§ ASSIGNMENT
Go line by line through the entries and show those that hold the string "combos".
[Opening RECORDS FOR THIS TASK section]
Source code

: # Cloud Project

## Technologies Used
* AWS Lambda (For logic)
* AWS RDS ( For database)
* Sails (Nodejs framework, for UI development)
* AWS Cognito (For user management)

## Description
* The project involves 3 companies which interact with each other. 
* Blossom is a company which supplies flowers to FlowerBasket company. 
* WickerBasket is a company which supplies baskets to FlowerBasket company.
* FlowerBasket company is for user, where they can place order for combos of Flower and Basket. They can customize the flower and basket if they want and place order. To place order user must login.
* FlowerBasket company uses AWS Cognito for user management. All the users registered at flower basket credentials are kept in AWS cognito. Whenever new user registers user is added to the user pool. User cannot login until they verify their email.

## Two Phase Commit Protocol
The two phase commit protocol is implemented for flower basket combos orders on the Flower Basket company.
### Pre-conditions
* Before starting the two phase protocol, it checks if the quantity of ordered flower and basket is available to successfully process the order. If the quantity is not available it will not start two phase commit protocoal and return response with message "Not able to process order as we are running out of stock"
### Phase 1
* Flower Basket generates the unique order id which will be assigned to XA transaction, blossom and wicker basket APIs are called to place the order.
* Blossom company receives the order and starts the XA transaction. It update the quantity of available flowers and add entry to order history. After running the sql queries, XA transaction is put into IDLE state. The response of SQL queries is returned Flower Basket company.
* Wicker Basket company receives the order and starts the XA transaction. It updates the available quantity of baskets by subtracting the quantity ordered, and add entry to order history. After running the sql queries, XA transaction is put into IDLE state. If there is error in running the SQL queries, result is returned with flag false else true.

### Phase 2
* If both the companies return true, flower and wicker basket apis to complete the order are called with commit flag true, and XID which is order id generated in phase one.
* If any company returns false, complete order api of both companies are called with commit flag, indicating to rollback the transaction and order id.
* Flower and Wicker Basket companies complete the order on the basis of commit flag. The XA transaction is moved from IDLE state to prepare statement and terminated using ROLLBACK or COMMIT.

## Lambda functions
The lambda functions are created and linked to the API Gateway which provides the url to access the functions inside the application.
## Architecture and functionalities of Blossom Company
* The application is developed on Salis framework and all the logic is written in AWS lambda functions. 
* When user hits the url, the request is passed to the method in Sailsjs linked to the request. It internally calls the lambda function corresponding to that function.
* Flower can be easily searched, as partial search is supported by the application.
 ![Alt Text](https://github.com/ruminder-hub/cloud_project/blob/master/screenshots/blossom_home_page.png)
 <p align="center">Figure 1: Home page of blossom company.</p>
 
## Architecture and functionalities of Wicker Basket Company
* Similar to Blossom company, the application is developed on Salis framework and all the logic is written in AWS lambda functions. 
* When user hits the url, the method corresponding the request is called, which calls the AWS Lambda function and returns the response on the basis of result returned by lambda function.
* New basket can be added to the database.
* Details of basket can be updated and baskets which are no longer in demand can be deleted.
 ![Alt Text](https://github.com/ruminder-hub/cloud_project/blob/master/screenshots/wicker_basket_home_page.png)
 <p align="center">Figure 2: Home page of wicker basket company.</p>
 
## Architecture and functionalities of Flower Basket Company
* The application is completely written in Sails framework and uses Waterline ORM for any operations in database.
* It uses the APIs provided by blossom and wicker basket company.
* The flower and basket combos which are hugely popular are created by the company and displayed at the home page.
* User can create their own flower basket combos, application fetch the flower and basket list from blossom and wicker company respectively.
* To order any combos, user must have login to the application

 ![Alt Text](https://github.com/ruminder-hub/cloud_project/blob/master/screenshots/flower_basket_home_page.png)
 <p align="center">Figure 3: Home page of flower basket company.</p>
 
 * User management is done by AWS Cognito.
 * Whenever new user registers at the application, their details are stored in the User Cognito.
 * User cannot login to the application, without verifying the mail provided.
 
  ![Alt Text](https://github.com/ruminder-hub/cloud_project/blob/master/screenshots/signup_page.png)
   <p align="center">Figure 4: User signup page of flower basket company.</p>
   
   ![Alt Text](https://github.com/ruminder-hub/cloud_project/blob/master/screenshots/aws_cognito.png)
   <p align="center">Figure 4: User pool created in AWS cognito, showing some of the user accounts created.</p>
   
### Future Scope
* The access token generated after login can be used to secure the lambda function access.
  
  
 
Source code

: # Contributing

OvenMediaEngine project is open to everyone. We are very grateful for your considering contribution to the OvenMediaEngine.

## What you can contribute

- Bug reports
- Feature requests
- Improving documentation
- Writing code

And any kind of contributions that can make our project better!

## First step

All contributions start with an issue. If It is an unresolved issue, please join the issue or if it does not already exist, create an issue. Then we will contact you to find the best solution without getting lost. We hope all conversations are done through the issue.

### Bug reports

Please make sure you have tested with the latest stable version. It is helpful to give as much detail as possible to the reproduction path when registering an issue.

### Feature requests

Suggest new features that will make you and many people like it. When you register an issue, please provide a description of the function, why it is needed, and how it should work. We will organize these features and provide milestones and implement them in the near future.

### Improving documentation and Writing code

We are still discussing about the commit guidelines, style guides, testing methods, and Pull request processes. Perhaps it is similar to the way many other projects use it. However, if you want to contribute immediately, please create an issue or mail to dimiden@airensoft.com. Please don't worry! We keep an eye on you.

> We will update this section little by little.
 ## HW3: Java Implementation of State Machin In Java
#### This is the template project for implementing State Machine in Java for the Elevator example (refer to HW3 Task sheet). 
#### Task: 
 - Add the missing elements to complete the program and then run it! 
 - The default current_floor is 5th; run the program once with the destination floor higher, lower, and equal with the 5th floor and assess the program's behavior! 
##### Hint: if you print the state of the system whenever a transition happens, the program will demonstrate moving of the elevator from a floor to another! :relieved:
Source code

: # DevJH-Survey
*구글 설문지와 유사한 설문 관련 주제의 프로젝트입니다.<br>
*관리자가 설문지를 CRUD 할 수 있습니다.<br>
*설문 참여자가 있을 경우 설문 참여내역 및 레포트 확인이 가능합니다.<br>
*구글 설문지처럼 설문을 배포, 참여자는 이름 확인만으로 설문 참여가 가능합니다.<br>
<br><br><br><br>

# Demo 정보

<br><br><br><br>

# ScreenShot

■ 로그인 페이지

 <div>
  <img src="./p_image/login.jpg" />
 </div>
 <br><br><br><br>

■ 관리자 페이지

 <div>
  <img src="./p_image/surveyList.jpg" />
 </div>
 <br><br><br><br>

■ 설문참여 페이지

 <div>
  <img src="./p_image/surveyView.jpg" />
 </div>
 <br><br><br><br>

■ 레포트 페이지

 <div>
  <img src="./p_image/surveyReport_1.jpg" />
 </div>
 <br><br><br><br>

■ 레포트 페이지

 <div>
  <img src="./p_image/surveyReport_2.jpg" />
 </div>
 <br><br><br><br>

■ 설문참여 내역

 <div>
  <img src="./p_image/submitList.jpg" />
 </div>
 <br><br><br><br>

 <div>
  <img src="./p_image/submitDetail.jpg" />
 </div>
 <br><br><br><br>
[Closing RECORDS FOR THIS TASK section]
§ RESULT OF THIS EXERCISE
* FlowerBasket company is for user, where they can place order for combos of Flower and Basket. They can customize the flower and basket if they want and place order. To place order user must login.
The two phase commit protocol is implemented for flower basket combos orders on the Flower Basket company.
* The flower and basket combos which are hugely popular are created by the company and displayed at the home page.
* User can create their own flower basket combos, application fetch the flower and basket list from blossom and wicker company respectively.
* To order any combos, user must have login to the application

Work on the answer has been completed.